◆ Task requirements
Scan the entries that follow for the word "skill", then report every line in which it appears.

Start of Records supplied

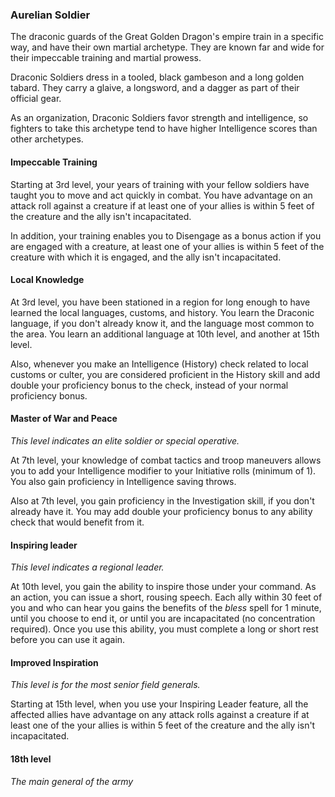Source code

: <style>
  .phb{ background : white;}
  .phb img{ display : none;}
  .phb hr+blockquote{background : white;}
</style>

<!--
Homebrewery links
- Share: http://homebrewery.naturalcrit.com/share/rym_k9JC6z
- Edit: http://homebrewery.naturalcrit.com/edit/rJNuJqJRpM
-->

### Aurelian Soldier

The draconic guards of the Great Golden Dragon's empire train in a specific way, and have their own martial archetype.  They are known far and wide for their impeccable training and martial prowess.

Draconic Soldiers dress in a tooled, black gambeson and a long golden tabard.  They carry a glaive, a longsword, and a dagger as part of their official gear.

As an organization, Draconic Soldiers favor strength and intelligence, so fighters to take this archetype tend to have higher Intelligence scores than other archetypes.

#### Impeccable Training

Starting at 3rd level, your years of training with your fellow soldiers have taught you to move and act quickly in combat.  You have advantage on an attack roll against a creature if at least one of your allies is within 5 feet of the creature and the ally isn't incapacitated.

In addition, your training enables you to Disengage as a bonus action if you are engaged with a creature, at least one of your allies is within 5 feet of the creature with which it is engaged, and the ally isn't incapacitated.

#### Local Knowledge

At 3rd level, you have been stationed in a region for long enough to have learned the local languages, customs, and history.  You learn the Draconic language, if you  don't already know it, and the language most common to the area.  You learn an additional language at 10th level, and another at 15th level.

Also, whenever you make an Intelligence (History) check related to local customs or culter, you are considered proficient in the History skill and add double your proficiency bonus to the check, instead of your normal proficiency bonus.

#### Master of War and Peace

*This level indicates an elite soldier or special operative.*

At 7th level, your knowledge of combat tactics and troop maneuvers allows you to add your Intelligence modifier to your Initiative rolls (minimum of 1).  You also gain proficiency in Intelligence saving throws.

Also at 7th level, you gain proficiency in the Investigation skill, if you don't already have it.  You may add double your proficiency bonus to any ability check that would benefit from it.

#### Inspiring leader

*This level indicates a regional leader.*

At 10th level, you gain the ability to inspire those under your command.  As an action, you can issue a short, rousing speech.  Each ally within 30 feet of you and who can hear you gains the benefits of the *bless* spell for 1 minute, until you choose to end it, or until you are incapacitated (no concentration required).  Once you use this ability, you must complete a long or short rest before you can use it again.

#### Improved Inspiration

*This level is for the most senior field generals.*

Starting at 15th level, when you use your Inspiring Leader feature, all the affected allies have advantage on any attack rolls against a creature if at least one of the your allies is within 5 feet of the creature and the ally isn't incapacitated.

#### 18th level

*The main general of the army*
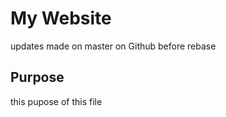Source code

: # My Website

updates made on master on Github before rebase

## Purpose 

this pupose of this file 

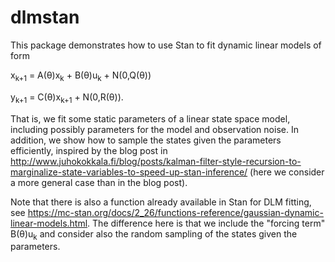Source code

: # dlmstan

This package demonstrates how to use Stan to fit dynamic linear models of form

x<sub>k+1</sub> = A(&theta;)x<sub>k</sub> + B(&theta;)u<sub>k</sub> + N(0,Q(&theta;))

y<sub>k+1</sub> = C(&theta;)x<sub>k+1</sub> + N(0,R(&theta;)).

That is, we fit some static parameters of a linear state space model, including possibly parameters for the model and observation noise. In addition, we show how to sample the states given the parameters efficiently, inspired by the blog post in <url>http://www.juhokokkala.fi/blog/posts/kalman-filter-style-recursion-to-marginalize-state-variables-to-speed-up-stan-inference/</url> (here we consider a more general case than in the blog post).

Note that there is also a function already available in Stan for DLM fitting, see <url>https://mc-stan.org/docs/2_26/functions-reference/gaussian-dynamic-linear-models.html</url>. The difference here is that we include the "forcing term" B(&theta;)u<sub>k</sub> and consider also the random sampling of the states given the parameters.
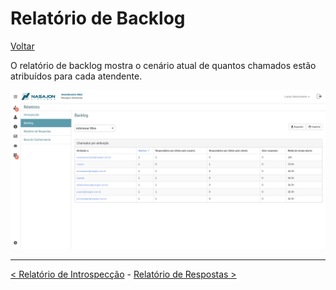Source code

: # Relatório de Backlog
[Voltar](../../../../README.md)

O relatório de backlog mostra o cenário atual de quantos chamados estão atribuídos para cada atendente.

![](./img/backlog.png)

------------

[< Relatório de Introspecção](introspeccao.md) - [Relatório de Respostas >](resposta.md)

End of Records supplied
Start of Records supplied

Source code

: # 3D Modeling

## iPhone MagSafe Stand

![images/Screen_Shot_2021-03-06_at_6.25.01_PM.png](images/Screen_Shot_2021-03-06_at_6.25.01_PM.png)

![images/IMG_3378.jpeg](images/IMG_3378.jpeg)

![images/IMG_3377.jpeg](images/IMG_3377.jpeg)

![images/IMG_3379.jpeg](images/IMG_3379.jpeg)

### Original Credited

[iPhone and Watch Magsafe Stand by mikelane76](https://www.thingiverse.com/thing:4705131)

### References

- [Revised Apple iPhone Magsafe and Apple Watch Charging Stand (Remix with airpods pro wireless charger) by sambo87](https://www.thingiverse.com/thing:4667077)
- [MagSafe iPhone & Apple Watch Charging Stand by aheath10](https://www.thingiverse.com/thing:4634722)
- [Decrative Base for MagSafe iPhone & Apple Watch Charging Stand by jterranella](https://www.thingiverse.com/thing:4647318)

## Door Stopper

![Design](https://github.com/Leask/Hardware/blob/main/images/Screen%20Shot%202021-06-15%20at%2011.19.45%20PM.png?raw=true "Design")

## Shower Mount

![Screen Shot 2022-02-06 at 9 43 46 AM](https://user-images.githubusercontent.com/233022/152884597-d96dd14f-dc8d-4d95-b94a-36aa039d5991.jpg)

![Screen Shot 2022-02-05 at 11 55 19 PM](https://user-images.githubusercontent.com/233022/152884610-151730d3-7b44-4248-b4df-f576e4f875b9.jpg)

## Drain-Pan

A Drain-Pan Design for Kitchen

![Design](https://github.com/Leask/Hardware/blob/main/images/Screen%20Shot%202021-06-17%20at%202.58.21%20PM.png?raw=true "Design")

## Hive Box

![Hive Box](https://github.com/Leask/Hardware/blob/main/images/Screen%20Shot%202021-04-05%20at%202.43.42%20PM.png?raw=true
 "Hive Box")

End of Records supplied
Start of Records supplied

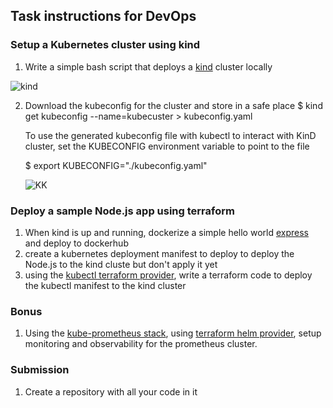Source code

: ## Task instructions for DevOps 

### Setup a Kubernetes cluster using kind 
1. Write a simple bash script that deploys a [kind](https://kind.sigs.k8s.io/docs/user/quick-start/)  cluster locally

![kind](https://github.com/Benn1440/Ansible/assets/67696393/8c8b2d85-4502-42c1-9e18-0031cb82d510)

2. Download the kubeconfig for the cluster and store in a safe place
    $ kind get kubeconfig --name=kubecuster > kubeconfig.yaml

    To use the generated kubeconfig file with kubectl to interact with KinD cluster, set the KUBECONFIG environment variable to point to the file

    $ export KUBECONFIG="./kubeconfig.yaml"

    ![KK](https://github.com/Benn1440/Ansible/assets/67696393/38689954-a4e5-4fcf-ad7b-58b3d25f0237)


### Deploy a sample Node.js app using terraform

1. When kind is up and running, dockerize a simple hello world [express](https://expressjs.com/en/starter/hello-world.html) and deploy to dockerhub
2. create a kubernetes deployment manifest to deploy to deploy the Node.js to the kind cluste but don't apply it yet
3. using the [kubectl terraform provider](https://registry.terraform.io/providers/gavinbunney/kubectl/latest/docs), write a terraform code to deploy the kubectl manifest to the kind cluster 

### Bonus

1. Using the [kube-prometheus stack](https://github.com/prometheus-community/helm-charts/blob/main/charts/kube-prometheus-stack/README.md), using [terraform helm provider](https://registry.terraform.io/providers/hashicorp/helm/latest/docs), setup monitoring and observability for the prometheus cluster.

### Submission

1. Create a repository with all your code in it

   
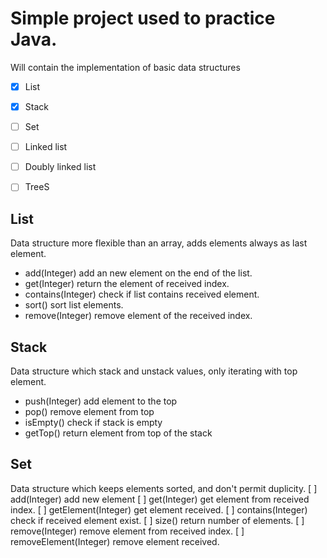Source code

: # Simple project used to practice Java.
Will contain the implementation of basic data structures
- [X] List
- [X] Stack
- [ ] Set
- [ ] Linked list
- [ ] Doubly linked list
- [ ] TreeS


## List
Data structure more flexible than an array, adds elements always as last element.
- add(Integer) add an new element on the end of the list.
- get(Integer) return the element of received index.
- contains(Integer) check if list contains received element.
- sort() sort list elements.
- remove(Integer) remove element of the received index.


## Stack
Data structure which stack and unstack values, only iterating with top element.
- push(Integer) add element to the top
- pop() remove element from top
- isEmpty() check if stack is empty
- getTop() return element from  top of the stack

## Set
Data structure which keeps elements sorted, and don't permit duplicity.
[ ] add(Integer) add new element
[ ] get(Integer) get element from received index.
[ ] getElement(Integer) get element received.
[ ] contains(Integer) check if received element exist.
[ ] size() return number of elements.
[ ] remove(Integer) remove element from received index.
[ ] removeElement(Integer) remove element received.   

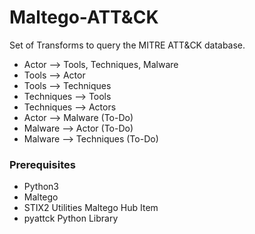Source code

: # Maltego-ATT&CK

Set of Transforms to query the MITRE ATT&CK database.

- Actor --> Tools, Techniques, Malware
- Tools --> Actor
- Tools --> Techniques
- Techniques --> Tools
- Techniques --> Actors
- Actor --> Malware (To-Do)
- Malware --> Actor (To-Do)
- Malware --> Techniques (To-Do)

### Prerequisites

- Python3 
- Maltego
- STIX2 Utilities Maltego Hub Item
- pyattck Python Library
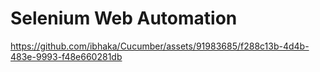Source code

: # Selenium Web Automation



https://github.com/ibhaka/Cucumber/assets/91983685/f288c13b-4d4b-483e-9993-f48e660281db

End of Records supplied

◆ Result for this task
Also, whenever you make an Intelligence (History) check related to local customs or culter, you are considered proficient in the History skill and add double your proficiency bonus to the check, instead of your normal proficiency bonus.
Also at 7th level, you gain proficiency in the Investigation skill, if you don't already have it.  You may add double your proficiency bonus to any ability check that would benefit from it.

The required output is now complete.